Dr Gisele Sampaio SilvaUniversité fédérale de Sao Paulo (Federal University of São Paulo), Brésil

Le domaine de la prise en charge de l’accident vasculaire cérébral (AVC) a évolué considérablement l’année dernière, car la pandémie de COVID-19 a conduit à utiliser de plus en plus les technologies de santé numériques, dont les applications logicielles, la prise en charge virtuelle et les dispositifs portables (1).

Ici, je vais discuter des dernières expériences avec les nouvelles technologies numériques et des leçons pratiques que nous en avons tirées. Il est à noter que les technologies peuvent contribuer non seulement à la prise en charge de l’AVC aigu, dont le dépistage par les services d’urgence, mais également à la prévention de l’AVC (primaire et secondaire), à l’éducation, à la rééducation et au contrôle qualité.
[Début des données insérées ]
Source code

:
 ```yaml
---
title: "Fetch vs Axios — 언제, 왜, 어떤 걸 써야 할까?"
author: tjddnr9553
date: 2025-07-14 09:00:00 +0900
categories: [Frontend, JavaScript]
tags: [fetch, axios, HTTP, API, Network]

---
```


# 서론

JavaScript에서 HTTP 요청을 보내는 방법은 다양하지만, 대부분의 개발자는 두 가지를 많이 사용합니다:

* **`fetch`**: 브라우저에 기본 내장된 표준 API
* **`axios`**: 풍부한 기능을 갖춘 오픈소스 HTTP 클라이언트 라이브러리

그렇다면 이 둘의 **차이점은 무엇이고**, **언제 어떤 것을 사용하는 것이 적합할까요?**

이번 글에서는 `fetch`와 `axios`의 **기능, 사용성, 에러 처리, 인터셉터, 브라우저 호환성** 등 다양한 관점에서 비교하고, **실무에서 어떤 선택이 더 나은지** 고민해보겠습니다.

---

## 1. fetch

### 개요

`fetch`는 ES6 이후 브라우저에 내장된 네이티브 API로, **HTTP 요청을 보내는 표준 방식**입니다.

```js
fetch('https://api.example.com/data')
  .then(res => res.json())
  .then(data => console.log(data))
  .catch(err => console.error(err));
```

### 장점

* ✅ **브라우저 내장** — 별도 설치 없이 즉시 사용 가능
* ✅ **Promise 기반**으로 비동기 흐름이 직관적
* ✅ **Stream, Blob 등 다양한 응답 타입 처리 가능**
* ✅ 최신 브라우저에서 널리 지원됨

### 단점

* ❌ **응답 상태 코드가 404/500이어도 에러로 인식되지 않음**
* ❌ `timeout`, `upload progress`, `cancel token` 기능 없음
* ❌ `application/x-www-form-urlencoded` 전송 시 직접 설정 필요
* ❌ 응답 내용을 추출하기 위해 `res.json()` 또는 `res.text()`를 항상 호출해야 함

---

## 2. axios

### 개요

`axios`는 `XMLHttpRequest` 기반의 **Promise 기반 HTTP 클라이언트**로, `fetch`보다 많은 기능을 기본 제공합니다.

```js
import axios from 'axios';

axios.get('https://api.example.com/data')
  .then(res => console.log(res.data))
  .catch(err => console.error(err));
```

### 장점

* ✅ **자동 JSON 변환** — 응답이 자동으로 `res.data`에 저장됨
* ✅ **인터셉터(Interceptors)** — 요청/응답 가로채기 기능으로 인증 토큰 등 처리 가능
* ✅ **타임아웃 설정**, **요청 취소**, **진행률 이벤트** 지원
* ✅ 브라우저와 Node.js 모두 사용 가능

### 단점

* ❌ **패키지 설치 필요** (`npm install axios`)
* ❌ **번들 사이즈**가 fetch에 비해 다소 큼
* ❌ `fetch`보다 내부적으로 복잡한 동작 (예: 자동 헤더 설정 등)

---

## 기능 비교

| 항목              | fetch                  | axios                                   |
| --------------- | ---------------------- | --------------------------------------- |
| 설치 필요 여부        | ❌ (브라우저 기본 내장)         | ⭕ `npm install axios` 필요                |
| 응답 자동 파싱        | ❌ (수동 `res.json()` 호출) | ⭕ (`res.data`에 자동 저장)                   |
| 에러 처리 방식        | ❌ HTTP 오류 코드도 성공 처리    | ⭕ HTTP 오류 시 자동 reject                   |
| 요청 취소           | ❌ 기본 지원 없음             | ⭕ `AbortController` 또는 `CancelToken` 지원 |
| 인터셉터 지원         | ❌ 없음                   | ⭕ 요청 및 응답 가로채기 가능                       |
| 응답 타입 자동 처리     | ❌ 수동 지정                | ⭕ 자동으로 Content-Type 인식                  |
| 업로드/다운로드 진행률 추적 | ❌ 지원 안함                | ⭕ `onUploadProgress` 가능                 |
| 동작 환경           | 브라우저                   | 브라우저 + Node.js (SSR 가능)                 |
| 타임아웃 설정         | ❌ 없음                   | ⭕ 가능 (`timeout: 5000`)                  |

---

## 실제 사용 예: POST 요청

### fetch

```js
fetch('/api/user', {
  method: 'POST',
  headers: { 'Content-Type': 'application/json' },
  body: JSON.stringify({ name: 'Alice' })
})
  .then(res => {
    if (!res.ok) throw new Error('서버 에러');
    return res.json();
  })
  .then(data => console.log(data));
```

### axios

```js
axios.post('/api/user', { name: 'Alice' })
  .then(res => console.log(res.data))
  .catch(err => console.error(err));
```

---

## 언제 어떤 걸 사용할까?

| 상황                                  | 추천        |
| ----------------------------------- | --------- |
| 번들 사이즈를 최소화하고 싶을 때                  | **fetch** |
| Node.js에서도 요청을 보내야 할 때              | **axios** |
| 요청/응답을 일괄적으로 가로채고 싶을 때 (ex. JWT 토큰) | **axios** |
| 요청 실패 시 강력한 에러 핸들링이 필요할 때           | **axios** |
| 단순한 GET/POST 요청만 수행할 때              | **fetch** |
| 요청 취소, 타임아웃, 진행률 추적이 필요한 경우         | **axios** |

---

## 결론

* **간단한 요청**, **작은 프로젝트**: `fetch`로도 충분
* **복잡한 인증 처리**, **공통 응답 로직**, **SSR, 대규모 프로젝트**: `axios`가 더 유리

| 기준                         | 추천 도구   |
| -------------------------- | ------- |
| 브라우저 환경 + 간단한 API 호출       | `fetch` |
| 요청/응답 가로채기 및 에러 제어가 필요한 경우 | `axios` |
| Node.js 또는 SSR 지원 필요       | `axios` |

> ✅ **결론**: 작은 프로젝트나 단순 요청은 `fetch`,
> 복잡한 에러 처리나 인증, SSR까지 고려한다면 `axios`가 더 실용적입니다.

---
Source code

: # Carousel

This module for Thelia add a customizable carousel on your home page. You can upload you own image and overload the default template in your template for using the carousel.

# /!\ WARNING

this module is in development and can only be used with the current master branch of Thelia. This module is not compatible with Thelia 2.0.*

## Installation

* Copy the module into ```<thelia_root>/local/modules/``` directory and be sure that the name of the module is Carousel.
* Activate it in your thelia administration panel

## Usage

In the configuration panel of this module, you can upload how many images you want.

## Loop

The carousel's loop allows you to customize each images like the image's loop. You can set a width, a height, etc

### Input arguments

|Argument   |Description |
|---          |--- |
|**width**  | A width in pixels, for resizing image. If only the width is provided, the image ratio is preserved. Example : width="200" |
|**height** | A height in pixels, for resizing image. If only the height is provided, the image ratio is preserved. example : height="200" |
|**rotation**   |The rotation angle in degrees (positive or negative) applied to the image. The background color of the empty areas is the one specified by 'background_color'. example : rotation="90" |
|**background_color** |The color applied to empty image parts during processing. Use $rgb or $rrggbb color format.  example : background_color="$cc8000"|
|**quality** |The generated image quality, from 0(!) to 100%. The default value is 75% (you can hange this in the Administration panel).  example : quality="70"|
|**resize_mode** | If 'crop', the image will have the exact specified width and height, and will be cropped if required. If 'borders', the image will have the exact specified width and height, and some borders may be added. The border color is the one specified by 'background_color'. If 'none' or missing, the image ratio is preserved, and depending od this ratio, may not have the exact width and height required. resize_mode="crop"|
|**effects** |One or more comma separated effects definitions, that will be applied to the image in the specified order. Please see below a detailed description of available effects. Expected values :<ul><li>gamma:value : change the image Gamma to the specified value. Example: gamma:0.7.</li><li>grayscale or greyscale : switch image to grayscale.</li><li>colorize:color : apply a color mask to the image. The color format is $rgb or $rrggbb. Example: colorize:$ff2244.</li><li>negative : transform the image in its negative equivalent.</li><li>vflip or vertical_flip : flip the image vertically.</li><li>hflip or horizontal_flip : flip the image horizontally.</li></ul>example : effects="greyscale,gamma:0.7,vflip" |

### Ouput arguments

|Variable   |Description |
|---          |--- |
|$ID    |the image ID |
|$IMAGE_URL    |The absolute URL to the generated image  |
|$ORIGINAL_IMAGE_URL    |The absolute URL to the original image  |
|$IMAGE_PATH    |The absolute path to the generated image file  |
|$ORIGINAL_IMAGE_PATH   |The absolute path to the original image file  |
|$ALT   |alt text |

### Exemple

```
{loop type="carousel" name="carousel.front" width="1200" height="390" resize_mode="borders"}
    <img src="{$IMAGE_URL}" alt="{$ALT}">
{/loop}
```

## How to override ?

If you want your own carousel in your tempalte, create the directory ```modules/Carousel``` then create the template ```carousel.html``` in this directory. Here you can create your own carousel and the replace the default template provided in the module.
Utilisation d’applications en phase aiguë : avant l’admission

Il est essentiel d’effectuer une évaluation préhospitalière précise afin d’éclairer les décisions concernant la prise en charge, par exemple, si le patient doit ou non être transporté vers un centre en mesure d’effectuer un traitement endovasculaire. Dans notre région du Brésil, nous avons utilisé l’application Field Assessment Stroke Triage for Emergency Destination (FAST-ED), qui aide l’utilisateur à identifier les AVC dus à une occlusion des gros vaisseaux.

Cette application de triage utilise un algorithme reposant sur les facteurs du patient, comme l’âge, le dernier état normal connu, la faiblesse motrice, la divergence du regard et l’aphasie. Elle permet également, associée aux données du système de positionnement mondial (Global Positioning System, GPS) et aux informations de circulation en temps réel, d’accéder aux informations sur les capacités des centres locaux et régionaux de prise en charge de l’AVC, en termes de capacité à prodiguer un traitement endovasculaire. Cela permet aux utilisateurs d’établir l’éligibilité au traitement (par exemple, activateur tissulaire du plasminogène par voie intraveineuse ou endovasculaire) et d’identifier où le patient doit être envoyé pour les soins les plus efficaces.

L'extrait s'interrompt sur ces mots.